The cop-out answer is not as good as he's been. Street's numbers are tough to parse, since he spent 2011 giving up a lot of home runs in Coors Field and has spent 2012 giving up no home runs at all at Petco Park.

But assuming that neither stop is particularly valuable as a data point--and that he won't maintain a sub-2.00 ERA wherever he ends up after the trade deadline--Street actually has an easy-to-discern skill-set, one that will be familiar to Cardinals fans who've watched Chris Carpenter for parts of the last eight years. Street has a not-quite-elite strikeout rate for a reliever, and he combines it with excellent control.

It's actually reminiscent of Jason Motte at his best, though it's hard to imagine two closers with less in common. What makes Street particularly valuable is that, like few other relief pitchers this side of Mariano Rivera, he's been able to repeat his trick year after year. I'm not sure if it'll be enough for the Padres to pull the trigger, but I can imagine these Cardinals paying a lot for his level of consistency.


MLB Trade Rumors: St. Louis Cardinals Dealing Shelby Miller Would Be Selling Low

I can't say the St. Louis Cardinals won't trade Shelby Miller, as rumored recently, because they sold incredibly low on a former top prospect just last year, when they dealt Colby Rasmus for Octavio Dotel and Edwin Jackson. That one worked out, though I can't quite give John Mozeliak credit for the way it did. But unless their potential trading partners aren't phased by Miller's rough introduction to the Pacific Coast League--he's walked 43 and allowed 17 home runs in 77 innings with Memphis--I can't imagine the Cardinals will be getting top dollar for a player who's been their top prospect for three years now.

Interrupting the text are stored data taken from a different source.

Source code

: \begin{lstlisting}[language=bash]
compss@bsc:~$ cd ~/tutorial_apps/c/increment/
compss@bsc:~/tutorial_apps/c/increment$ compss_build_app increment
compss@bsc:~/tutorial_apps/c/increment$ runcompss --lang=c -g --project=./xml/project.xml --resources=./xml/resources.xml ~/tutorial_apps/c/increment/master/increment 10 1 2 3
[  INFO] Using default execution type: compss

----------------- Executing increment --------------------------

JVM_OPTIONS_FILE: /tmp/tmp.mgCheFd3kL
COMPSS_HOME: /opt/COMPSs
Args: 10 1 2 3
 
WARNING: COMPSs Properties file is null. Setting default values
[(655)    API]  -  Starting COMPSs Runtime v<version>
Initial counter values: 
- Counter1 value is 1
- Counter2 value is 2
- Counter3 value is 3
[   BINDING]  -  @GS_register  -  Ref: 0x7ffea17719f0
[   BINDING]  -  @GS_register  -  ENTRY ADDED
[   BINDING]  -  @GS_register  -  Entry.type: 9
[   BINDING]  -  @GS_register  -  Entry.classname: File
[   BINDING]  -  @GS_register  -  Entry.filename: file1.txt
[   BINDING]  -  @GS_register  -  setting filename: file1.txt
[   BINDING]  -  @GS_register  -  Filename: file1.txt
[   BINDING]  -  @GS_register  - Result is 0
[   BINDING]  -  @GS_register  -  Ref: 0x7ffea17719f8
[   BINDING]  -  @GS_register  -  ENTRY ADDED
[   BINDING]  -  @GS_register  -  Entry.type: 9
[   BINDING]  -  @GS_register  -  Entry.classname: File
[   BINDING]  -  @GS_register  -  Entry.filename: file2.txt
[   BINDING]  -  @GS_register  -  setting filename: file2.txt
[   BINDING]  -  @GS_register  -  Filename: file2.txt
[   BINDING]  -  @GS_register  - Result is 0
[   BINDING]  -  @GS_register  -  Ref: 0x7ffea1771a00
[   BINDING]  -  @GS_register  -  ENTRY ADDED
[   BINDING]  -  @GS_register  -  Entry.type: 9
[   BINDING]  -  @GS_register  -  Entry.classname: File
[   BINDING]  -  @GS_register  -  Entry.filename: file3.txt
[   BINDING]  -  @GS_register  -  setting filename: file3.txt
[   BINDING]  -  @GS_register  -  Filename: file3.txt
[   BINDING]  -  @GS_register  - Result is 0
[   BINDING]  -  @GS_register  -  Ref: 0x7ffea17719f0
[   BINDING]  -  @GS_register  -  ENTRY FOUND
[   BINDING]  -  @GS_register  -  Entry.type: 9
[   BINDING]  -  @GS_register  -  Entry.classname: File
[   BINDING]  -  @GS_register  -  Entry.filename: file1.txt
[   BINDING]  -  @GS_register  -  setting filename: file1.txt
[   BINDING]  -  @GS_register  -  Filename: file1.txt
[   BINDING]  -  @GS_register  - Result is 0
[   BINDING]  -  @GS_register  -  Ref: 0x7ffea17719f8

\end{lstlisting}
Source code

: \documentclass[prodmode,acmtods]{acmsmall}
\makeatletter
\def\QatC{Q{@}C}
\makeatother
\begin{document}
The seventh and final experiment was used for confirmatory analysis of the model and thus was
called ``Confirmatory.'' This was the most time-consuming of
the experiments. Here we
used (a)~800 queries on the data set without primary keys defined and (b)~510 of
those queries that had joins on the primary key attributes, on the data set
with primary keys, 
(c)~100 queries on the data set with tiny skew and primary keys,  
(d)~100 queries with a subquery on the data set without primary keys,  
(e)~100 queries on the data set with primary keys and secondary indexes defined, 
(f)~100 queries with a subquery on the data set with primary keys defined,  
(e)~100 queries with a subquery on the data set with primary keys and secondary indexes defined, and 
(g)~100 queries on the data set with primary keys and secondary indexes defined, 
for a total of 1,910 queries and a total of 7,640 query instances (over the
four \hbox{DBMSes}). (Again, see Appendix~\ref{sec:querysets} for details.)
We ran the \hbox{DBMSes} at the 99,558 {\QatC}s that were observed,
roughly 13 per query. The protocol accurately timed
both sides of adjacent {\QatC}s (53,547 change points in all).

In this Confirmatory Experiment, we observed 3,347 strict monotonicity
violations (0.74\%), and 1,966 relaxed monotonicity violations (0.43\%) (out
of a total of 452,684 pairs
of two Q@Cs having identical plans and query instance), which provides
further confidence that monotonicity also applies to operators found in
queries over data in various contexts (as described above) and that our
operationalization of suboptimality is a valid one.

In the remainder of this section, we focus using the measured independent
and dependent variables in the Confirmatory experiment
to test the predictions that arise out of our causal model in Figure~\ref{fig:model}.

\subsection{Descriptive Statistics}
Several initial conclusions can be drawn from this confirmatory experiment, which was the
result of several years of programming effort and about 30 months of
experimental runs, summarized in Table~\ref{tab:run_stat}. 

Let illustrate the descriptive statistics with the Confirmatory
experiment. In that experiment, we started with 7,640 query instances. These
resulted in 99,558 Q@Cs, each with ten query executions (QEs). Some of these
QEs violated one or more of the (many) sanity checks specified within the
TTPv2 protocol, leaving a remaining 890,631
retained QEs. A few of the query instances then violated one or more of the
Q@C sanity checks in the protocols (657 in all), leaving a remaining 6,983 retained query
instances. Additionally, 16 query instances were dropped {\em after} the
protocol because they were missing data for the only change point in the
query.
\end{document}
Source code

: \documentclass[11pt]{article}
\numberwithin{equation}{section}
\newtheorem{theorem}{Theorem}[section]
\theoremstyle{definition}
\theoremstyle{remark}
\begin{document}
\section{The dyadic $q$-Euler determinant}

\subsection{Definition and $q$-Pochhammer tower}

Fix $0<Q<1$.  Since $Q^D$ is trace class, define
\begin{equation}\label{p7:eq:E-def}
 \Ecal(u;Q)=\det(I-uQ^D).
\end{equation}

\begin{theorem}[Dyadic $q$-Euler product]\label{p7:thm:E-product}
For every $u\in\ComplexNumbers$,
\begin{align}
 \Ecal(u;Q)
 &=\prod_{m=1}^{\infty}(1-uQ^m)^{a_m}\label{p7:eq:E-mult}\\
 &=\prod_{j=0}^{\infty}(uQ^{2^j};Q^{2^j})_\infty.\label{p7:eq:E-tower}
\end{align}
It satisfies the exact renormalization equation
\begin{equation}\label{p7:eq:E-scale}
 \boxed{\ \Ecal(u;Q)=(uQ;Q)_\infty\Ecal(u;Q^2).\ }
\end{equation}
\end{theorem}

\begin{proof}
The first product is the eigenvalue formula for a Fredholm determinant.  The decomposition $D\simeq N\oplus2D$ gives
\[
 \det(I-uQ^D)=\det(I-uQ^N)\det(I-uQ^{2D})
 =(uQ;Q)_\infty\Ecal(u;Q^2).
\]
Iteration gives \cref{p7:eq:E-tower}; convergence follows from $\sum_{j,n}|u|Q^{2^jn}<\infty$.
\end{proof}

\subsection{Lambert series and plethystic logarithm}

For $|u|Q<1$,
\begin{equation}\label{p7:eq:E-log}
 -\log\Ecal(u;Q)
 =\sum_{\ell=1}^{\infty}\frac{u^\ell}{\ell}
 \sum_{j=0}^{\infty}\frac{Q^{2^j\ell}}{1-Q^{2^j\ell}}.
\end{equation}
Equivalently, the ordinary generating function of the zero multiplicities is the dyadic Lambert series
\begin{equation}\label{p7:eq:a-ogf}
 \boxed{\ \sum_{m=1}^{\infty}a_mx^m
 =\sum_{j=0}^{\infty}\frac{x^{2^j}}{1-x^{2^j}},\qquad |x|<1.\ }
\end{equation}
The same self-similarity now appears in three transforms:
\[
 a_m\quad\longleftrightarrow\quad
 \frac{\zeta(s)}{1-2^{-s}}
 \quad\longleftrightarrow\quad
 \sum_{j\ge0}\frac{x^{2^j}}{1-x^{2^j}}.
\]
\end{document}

Unless he's the linchpin to a major deal--for Zack Greinke, say, as the precursor to a Matt Holliday-style contract extension--the Cardinals would be trading years of value for a few months of a player near the front of the rotation. Miller's a step away from the major leagues with a strikeout rate over 10 per nine innings; even if he's not an ace, he seems likely to be a valuable starting pitcher on the cheap. Oh, and he's 21.

That's a lot to give away for this year's Edwin Jackson, especially now that draft compensation is no longer available for players acquired in midseason. At this point I'd rather see the Cardinals bring Miller up as a reliever for the rest of the season than watch them trade him for anything less than a clear number one.